EXERCISE PROMPT - Take the data that follows and return it exactly.

[Saved entries]

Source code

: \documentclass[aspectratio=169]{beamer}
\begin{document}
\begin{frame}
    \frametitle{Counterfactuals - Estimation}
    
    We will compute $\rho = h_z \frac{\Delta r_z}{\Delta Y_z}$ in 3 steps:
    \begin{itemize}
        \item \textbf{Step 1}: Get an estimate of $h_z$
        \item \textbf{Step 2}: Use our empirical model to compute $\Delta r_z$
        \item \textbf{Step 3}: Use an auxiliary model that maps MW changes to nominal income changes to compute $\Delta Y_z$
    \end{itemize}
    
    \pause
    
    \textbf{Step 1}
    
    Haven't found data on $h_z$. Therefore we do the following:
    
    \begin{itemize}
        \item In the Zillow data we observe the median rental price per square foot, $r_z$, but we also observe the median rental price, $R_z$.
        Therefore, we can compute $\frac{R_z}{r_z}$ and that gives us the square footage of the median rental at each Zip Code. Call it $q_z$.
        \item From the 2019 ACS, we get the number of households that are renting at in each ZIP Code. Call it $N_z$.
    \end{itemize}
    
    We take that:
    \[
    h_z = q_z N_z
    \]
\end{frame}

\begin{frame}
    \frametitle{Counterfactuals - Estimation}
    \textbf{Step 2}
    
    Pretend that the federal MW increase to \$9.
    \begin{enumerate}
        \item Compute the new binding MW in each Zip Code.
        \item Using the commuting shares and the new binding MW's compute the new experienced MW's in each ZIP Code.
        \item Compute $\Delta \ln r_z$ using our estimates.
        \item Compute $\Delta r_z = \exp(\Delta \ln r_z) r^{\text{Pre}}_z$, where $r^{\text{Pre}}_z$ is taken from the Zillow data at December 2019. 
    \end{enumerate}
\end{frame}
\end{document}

ANSWER SPACE -
Source code

: \documentclass[aspectratio=169]{beamer}
\begin{document}
\begin{frame}
    \frametitle{Counterfactuals - Estimation}
    
    We will compute $\rho = h_z \frac{\Delta r_z}{\Delta Y_z}$ in 3 steps:
    \begin{itemize}
        \item \textbf{Step 1}: Get an estimate of $h_z$
        \item \textbf{Step 2}: Use our empirical model to compute $\Delta r_z$
        \item \textbf{Step 3}: Use an auxiliary model that maps MW changes to nominal income changes to compute $\Delta Y_z$
    \end{itemize}
    
    \pause
    
    \textbf{Step 1}
    
    Haven't found data on $h_z$. Therefore we do the following:
    
    \begin{itemize}
        \item In the Zillow data we observe the median rental price per square foot, $r_z$, but we also observe the median rental price, $R_z$.
        Therefore, we can compute $\frac{R_z}{r_z}$ and that gives us the square footage of the median rental at each Zip Code. Call it $q_z$.
        \item From the 2019 ACS, we get the number of households that are renting at in each ZIP Code. Call it $N_z$.
    \end{itemize}
    
    We take that:
    \[
    h_z = q_z N_z
    \]
\end{frame}

\begin{frame}
    \frametitle{Counterfactuals - Estimation}
    \textbf{Step 2}
    
    Pretend that the federal MW increase to \$9.
    \begin{enumerate}
        \item Compute the new binding MW in each Zip Code.
        \item Using the commuting shares and the new binding MW's compute the new experienced MW's in each ZIP Code.
        \item Compute $\Delta \ln r_z$ using our estimates.
        \item Compute $\Delta r_z = \exp(\Delta \ln r_z) r^{\text{Pre}}_z$, where $r^{\text{Pre}}_z$ is taken from the Zillow data at December 2019. 
    \end{enumerate}
\end{frame}
\end{document}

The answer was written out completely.